Task to carry out:
Check every line of the data below for "Tree". Copy each one that has it.
━━━━━━━━━━━━━━━━━━━━
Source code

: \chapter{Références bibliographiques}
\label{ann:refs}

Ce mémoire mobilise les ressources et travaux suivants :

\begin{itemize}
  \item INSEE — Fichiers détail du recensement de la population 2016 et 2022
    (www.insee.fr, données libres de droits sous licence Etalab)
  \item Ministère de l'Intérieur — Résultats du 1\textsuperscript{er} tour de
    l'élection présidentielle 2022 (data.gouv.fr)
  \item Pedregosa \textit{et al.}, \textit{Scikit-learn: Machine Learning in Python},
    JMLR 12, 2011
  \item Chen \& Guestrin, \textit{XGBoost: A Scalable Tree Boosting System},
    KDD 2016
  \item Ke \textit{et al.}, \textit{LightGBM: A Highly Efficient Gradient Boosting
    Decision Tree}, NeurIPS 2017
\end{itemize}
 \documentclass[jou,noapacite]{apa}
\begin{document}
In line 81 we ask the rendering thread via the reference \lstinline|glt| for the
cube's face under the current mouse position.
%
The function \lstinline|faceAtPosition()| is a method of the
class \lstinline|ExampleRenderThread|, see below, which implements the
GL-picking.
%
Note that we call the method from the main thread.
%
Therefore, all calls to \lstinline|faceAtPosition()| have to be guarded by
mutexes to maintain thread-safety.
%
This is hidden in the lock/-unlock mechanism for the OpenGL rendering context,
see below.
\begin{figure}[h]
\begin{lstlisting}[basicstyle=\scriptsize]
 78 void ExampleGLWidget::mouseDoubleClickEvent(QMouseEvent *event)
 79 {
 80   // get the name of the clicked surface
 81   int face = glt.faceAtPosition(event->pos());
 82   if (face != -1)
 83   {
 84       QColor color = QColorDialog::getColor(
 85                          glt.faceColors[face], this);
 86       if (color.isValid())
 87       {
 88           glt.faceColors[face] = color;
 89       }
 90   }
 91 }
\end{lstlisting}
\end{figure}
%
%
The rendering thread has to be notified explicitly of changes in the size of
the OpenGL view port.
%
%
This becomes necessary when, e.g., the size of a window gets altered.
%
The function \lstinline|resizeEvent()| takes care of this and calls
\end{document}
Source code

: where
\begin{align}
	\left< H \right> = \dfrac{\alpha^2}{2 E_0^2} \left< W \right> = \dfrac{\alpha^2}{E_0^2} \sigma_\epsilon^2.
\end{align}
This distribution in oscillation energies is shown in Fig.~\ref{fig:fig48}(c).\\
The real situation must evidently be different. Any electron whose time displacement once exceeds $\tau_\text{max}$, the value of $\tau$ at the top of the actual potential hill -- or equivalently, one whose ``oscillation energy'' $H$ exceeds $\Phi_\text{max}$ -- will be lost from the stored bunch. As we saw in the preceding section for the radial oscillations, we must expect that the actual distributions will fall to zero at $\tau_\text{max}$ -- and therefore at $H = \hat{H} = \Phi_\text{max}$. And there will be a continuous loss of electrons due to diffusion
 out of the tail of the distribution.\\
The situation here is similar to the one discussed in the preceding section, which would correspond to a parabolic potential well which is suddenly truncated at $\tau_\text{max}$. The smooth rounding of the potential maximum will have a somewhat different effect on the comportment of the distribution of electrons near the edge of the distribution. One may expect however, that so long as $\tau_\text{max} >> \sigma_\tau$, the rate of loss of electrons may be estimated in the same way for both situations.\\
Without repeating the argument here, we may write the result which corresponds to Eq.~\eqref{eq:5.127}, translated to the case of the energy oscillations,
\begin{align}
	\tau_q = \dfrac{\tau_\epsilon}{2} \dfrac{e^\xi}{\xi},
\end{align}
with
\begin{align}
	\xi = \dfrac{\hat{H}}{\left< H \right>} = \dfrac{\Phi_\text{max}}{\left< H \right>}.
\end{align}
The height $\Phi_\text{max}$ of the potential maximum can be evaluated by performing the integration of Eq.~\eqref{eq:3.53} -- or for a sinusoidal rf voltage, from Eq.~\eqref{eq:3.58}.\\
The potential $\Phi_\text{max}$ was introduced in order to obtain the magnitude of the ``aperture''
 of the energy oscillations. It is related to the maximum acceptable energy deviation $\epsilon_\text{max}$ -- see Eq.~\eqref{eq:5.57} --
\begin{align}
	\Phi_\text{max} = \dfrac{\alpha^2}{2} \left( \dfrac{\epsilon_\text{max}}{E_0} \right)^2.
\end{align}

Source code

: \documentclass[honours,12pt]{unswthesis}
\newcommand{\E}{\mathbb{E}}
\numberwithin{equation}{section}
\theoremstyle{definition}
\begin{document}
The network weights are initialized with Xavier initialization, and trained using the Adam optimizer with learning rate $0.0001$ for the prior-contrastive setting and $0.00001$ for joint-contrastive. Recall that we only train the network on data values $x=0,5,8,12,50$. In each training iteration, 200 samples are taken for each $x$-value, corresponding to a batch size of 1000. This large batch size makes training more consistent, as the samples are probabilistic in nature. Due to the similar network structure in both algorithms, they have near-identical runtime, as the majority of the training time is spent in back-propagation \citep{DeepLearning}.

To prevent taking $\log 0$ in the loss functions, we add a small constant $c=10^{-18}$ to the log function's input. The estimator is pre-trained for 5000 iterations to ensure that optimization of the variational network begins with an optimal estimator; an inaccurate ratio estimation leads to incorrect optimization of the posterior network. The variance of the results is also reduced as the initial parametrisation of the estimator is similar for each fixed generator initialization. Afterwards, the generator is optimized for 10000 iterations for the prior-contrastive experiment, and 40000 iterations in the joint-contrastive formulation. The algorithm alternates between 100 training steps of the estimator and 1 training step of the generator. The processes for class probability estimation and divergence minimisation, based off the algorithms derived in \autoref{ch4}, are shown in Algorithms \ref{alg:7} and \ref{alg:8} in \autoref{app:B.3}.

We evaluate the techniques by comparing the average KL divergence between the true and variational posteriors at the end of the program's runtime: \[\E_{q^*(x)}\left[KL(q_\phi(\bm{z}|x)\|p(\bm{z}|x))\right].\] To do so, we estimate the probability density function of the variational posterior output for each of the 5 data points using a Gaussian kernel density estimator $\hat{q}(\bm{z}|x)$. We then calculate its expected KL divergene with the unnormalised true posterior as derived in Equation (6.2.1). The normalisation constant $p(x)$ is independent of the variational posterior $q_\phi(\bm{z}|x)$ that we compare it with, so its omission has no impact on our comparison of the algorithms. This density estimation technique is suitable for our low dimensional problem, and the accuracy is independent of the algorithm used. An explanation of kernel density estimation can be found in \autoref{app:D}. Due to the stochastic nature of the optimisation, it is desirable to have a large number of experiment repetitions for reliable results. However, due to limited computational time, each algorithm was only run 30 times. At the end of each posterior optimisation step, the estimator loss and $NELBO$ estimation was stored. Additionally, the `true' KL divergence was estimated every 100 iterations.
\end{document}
━━━━━━━━━━━━━━━━━━━━
Result:
  \item Chen \& Guestrin, \textit{XGBoost: A Scalable Tree Boosting System},
    Decision Tree}, NeurIPS 2017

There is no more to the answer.